*** Opening EXERCISE DATA ***

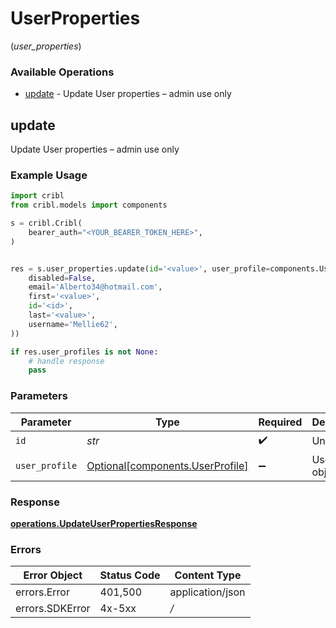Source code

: # UserProperties
(*user_properties*)

### Available Operations

* [update](#update) - Update User properties – admin use only

## update

Update User properties – admin use only

### Example Usage

```python
import cribl
from cribl.models import components

s = cribl.Cribl(
    bearer_auth="<YOUR_BEARER_TOKEN_HERE>",
)


res = s.user_properties.update(id='<value>', user_profile=components.UserProfile(
    disabled=False,
    email='Alberto34@hotmail.com',
    first='<value>',
    id='<id>',
    last='<value>',
    username='Mellie62',
))

if res.user_profiles is not None:
    # handle response
    pass

```

### Parameters

| Parameter                                                                  | Type                                                                       | Required                                                                   | Description                                                                |
| -------------------------------------------------------------------------- | -------------------------------------------------------------------------- | -------------------------------------------------------------------------- | -------------------------------------------------------------------------- |
| `id`                                                                       | *str*                                                                      | :heavy_check_mark:                                                         | Unique ID                                                                  |
| `user_profile`                                                             | [Optional[components.UserProfile]](../../models/components/userprofile.md) | :heavy_minus_sign:                                                         | UserProfile object                                                         |


### Response

**[operations.UpdateUserPropertiesResponse](../../models/operations/updateuserpropertiesresponse.md)**
### Errors

| Error Object     | Status Code      | Content Type     |
| ---------------- | ---------------- | ---------------- |
| errors.Error     | 401,500          | application/json |
| errors.SDKError  | 4x-5xx           | */*              |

*** Closing EXERCISE DATA ***

Skipping any images, write out all the data exactly.

= OUTPUT BELOW =
Source code

: # UserProperties
(*user_properties*)

### Available Operations

* [update](#update) - Update User properties – admin use only

## update

Update User properties – admin use only

### Example Usage

```python
import cribl
from cribl.models import components

s = cribl.Cribl(
    bearer_auth="<YOUR_BEARER_TOKEN_HERE>",
)


res = s.user_properties.update(id='<value>', user_profile=components.UserProfile(
    disabled=False,
    email='Alberto34@hotmail.com',
    first='<value>',
    id='<id>',
    last='<value>',
    username='Mellie62',
))

if res.user_profiles is not None:
    # handle response
    pass

```

### Parameters

| Parameter                                                                  | Type                                                                       | Required                                                                   | Description                                                                |
| -------------------------------------------------------------------------- | -------------------------------------------------------------------------- | -------------------------------------------------------------------------- | -------------------------------------------------------------------------- |
| `id`                                                                       | *str*                                                                      | :heavy_check_mark:                                                         | Unique ID                                                                  |
| `user_profile`                                                             | [Optional[components.UserProfile]](../../models/components/userprofile.md) | :heavy_minus_sign:                                                         | UserProfile object                                                         |


### Response

**[operations.UpdateUserPropertiesResponse](../../models/operations/updateuserpropertiesresponse.md)**
### Errors

| Error Object     | Status Code      | Content Type     |
| ---------------- | ---------------- | ---------------- |
| errors.Error     | 401,500          | application/json |
| errors.SDKError  | 4x-5xx           | */*              |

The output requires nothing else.